Post date: Aug 25, 2016 6:34:44 AM
SELinux provides Mandatory Access Control (MAC) which is applied after the existing Discretionary Access Control (DES). Only an admin can modify MAC, users can modify DES if they have the correct privileges.
Security Context
All processes and resources (files, directories, network ports) are labeled with a A Security Context(SC).
A SC is a group of four text strings separated by colons:
user_group: Each linux user is mapped to a SELinux User Group.
role: Used for Role Based Access Control(RBAC)

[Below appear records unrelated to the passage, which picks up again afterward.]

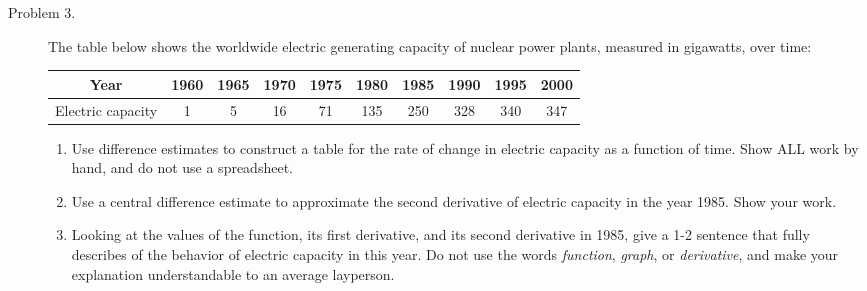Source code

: \documentclass[addpoints]{exam}
\begin{document}
\begin{description}
\hrulefill


	\item[Problem 3.] The table below shows the worldwide electric generating capacity of nuclear power plants, measured in gigawatts, over time: 
	\begin{center}
		\begin{tabular}{c||c|c|c|c|c|c|c|c|c}
		Year & 1960 & 1965 & 1970 & 1975 & 1980 & 1985 & 1990 & 1995 & 2000 \\ \hline
		Electric capacity & 1 & 5 & 16 & 71 & 135 & 250 & 328 & 340 & 347 
		\end{tabular}
	\end{center}
	\begin{enumerate}
		\item Use difference estimates to construct a table for the rate of change in electric capacity as a function of time. Show ALL work by hand, and do not use a spreadsheet. 
		\item Use a central difference estimate to approximate the second derivative of electric capacity in the year 1985. Show your work. 
		\item Looking at the values of the function, its first derivative, and its second derivative in 1985, give a 1-2 sentence that fully describes of the behavior of electric capacity in this year. Do not use the words \emph{function}, \emph{graph}, or \emph{derivative}, and make your explanation understandable to an average layperson. 
	\end{enumerate}


\end{description}
\end{document}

domain/type: domain (for processes). type (for resources). Used for Type Enforcement (TE)
level/category: Used for Multi-Level Security(MLS) and Multi-Category Security (MCS)
Policy
Permissions are given to each SC to act on another SC in the SELinux Policy.
Different types of policy are possible, but the most common is targeted.
Targeted policy: uses TE rule to define allow or deny permissions between process domains and resource types.
Strict policy: Locks everything down, but very difficult to maintain and manage
MLS/MCS policy: Provides the concept of levels sensitivity and categories e.g. top secret. Targeted policy only supports sensitivity S0.
Console tools
Install the package "setools-console" provides some useful tools to work with SELinux.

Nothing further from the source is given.